What is expected
From the entries, return every line where the string "split" shows up.

Stored items

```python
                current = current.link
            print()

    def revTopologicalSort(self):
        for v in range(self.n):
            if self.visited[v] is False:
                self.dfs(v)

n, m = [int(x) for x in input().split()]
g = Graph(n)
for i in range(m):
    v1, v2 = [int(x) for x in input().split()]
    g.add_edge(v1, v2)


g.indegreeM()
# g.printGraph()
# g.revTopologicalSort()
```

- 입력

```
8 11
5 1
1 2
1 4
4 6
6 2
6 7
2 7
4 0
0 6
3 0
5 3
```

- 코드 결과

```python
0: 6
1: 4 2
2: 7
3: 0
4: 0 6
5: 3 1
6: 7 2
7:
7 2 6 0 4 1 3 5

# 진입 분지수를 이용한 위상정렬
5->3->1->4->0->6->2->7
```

...

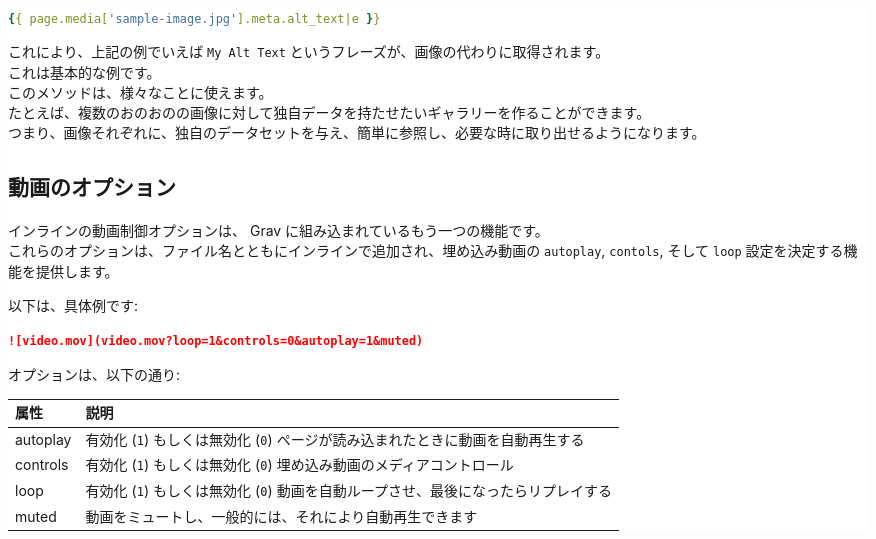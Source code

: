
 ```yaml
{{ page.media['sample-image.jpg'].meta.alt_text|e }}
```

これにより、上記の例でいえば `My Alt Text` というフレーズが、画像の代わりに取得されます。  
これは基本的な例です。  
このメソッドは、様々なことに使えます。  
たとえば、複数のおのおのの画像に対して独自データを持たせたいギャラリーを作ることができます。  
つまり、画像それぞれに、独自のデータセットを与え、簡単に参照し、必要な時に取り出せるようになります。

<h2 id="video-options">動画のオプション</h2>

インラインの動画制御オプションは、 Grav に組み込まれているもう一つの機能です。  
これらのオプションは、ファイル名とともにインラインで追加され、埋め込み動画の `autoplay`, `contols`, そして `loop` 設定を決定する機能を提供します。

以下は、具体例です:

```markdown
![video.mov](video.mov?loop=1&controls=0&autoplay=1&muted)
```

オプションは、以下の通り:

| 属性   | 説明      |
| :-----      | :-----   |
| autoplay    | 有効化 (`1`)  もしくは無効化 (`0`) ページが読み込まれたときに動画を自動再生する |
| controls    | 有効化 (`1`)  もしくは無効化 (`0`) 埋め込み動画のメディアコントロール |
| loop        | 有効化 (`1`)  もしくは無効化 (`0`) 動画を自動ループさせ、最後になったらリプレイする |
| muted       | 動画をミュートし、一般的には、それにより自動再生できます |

Task solution
n, m = [int(x) for x in input().split()]
    v1, v2 = [int(x) for x in input().split()]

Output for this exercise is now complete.